It was time for a spot of food processing this morning i.e. time to get the chickens out of the field and into the freezer. The three very pretty, light brown labelles have been living on borrowed time for several months since we kept giving them a reprieve. We can’t really do any poultry despatching when gite guests are around and our last guests only went a few weeks ago. A lot of people still don’t like to think that their meat comes from what was once a living thing, and which had to be rendered unliving somewhere along the line. It’s not particularly nice, but it has to be done and there’s no point being soppy about it. We don’t wake up in the morning thinking whoopee, today’s the day we do for our chickens. It’s a job that needs doing from time to time. We bought the chickens to eat and they really do taste extremely nice!
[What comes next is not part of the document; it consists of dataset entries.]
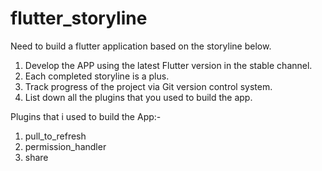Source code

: # flutter_storyline
Need to build a flutter application based on the storyline below.
1. Develop the APP using the latest Flutter version in the stable channel.
2. Each completed storyline is a plus.
3. Track progress of the project via Git version control system.
4. List down all the plugins that you used to build the app.

Plugins that i used to build the App:-

1) pull_to_refresh
2) permission_handler
3) share
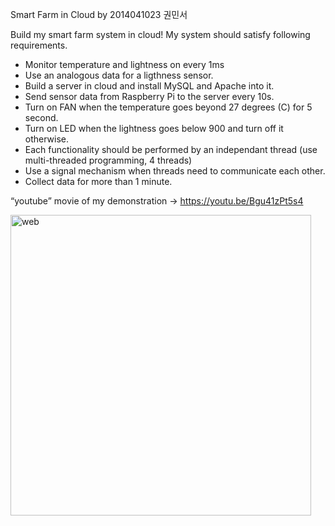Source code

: Smart Farm in Cloud by 2014041023 권민서

Build my smart farm system in cloud! My system should satisfy following requirements.

- Monitor temperature and lightness on every 1ms
- Use an analogous data for a ligthness sensor. 
- Build a server in cloud and install MySQL and Apache into it. 
- Send sensor data from Raspberry Pi to the server every 10s. 
- Turn on FAN when the temperature goes beyond 27 degrees (C) for 5 second. 
- Turn on LED when the lightness goes below 900 and turn off it otherwise. 
- Each functionality should be performed by an independant thread (use multi-threaded programming, 4 threads) 
- Use a signal mechanism when threads need to communicate each other. 
- Collect data for more than 1 minute. 

“youtube” movie of my demonstration -> https://youtu.be/Bgu41zPt5s4

<img width="481" alt="web" src="https://user-images.githubusercontent.com/22023699/40271695-cc017faa-5bdb-11e8-84b7-dad5f89b043c.png">
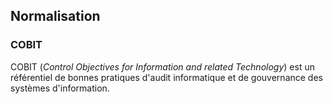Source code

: ## Normalisation

### COBIT

COBIT (*Control Objectives for Information and related Technology*) est un référentiel de bonnes pratiques d'audit informatique
et de gouvernance des systèmes d'information.
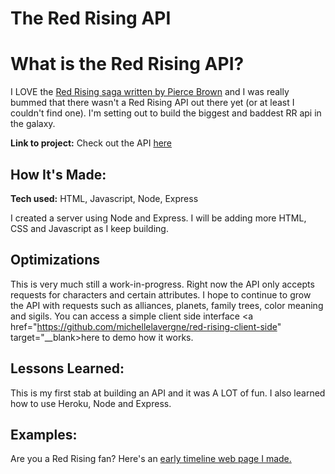 # The Red Rising API

# What is the Red Rising API? 
I LOVE the <a href="https://www.piercebrown.com/" target="_blank">Red Rising saga written by Pierce Brown</a> and I was really bummed that there wasn't a Red Rising API out there yet (or at least I couldn't find one). I'm setting out to build the biggest and baddest RR api in the galaxy. 

**Link to project:** Check out the API <a href="https://red-rising-api.herokuapp.com/" target="_blank">here</a>

## How It's Made:

**Tech used:** HTML, Javascript, Node, Express

I created a server using Node and Express. I will be adding more HTML, CSS and Javascript as I keep building. 

## Optimizations

This is very much still a work-in-progress. Right now the API only accepts requests for characters and certain attributes. I hope to continue to grow the API with requests such as alliances, planets, family trees, color meaning and sigils. You can access a simple client side interface <a href="https://github.com/michellelavergne/red-rising-client-side" target="__blank>here</a> to demo how it works. 


## Lessons Learned:

This is my first stab at building an API and it was A LOT of fun. I also learned how to use Heroku, Node and Express.

## Examples:
Are you a Red Rising fan? Here's an <a href="https://redrisingtribute.netlify.app" target="_blank">early timeline web page I made.</a>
We only succeeded in dealing with two of them. Number three took off at a run when Chris came after her, and is probably still running! There’s a chance she may potter back tonight to the hen house from force of habit, but I’m not betting on it. She’s definitely smarter than your average chicken. And Chris has come to terms with being outwitted by her!
Roly the cat was very keen to help with the plucking when the time came.
That’s my job. I’m a left-handed plucker. I’m actually right-handed in everyday life but can be heavy-handed with that hand when pulling out feathers. The result is torn skin. Very unprofessional.
Anyway, one chicken is now in the freezer and the other is in the fridge for Friday night’s tea.
Friday is also carol service night. I’m doing one of the readings, and in French! It seemed a good idea at the time when I volunteered but I’m starting to feel nervous now. Caiti has run through the pronunciation with me but there are a couple of words that keep tripping me up. Grrr. Fingers crossed I’ll get it right on the night. It’s the reading about the three kings (les roi mages) arriving in Jerusalem and asking Herod where the new king is. Hardly subtle were they!
Back to food, it’s fish feeding season. The carp in our three lakes need extra noms (you have to know what noms means! – if not, go and look up lolcats) over winter. For most of the year they get well fed by anglers, and that’s on top of the naturally occurring food for them in their environment. All our lakes are stream fed which means edible microscopic goodies are constantly being washed into them. But the carp need a top up at this time of year to keep them in good condition. Since the lakes freeze for at least several weeks each winter, we need to get plenty of food – but not too much – in for them before that happens. So every couple of days, Chris and I lob in a carefully measured amount of carp pellets into each lake to meet the demands of its population. It’s a surprisingly fun job. The pellets make a lovely ploppy sound as they hit the water and it’s refreshingly mindless to chuck them about. The four-legged animals enjoy the occasion too. There’s a line of one dog and several cats behind us every time we head off. They snaffle up all the pellets that get dropped or misthrown (mainly by me) or otherwise don’t make it into the lakes. Even the goats like the pellets, which have a very strong fishy smell, but then goats like anything!